> **Prompt**: Somewhere below are a line with "- TailwindCSS" and a later line with "by **Abdur Rafay**". Output exactly those lines and all lines between them.

Plain-text document sources
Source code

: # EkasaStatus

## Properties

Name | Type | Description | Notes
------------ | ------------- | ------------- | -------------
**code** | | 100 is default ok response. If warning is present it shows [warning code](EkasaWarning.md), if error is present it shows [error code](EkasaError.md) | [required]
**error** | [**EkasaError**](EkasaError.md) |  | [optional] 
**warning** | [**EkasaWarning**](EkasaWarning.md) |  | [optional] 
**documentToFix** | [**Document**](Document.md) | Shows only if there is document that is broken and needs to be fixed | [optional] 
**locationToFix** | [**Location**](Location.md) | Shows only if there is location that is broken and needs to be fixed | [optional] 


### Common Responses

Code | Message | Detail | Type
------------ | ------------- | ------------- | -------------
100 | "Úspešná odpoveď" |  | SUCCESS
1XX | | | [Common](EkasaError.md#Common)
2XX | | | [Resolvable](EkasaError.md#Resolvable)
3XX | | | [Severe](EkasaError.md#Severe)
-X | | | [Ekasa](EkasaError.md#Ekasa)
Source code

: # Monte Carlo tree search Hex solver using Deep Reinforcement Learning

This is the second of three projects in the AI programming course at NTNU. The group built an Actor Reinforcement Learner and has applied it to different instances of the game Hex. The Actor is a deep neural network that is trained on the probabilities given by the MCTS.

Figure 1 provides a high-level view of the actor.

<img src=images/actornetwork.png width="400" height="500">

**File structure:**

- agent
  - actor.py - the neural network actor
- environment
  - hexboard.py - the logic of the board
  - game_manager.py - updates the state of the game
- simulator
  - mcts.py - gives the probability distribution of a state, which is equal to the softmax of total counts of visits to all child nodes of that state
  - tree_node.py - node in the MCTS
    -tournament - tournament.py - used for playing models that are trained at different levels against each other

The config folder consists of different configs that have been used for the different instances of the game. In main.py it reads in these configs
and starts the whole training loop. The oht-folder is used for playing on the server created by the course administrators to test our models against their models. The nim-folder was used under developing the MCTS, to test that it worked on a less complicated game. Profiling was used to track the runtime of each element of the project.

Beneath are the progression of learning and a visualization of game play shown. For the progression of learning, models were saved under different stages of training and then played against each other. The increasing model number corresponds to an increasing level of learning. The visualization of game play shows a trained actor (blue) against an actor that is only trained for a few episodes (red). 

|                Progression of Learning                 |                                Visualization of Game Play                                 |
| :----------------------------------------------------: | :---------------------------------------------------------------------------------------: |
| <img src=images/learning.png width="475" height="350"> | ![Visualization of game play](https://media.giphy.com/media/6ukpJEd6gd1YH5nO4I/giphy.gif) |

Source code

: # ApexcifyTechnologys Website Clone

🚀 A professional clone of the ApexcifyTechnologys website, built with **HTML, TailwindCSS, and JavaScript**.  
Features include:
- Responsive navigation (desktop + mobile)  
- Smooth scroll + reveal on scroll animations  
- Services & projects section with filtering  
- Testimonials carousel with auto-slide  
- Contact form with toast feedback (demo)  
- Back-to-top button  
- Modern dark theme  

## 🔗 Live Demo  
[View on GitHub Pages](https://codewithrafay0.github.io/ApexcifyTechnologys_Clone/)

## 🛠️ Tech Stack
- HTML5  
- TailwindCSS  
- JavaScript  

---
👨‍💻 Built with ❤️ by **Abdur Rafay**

* * *

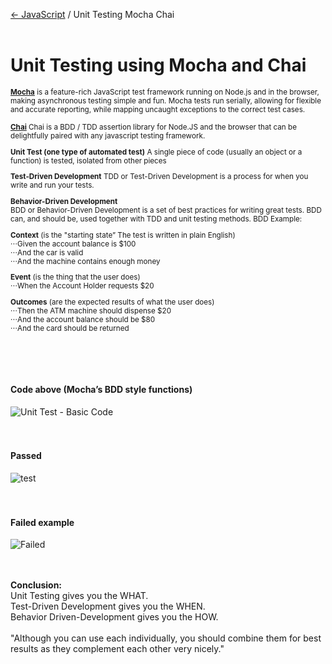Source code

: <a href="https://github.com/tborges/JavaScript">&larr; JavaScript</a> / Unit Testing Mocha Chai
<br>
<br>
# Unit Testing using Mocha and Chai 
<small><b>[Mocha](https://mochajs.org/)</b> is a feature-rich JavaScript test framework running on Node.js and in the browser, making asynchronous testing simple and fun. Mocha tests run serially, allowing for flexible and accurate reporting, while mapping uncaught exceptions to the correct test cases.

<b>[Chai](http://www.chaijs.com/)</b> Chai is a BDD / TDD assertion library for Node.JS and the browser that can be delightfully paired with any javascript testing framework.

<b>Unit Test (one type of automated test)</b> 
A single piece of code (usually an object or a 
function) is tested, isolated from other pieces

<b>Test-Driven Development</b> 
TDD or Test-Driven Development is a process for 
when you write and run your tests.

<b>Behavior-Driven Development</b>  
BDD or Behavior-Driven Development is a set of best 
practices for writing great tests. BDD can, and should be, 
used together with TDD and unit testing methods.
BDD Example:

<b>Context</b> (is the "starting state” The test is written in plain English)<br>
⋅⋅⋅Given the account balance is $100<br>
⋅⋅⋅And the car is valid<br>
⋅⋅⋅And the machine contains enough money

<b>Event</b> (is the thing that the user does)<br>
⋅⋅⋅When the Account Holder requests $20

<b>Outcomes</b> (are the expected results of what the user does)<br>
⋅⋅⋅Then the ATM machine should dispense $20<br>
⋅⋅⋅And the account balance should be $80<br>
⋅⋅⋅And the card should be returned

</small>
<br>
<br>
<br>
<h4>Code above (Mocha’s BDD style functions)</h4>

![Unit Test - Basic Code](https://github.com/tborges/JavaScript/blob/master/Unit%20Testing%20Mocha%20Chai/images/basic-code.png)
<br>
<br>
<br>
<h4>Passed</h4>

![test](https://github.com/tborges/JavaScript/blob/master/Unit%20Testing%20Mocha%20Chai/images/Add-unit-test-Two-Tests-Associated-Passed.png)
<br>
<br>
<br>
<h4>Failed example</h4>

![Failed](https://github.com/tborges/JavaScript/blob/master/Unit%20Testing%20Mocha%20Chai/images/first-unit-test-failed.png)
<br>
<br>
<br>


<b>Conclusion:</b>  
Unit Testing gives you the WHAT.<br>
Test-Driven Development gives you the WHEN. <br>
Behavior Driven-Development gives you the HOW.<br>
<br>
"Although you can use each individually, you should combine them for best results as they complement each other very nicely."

> **Task result**:
- TailwindCSS  
- JavaScript  

---
👨‍💻 Built with ❤️ by **Abdur Rafay**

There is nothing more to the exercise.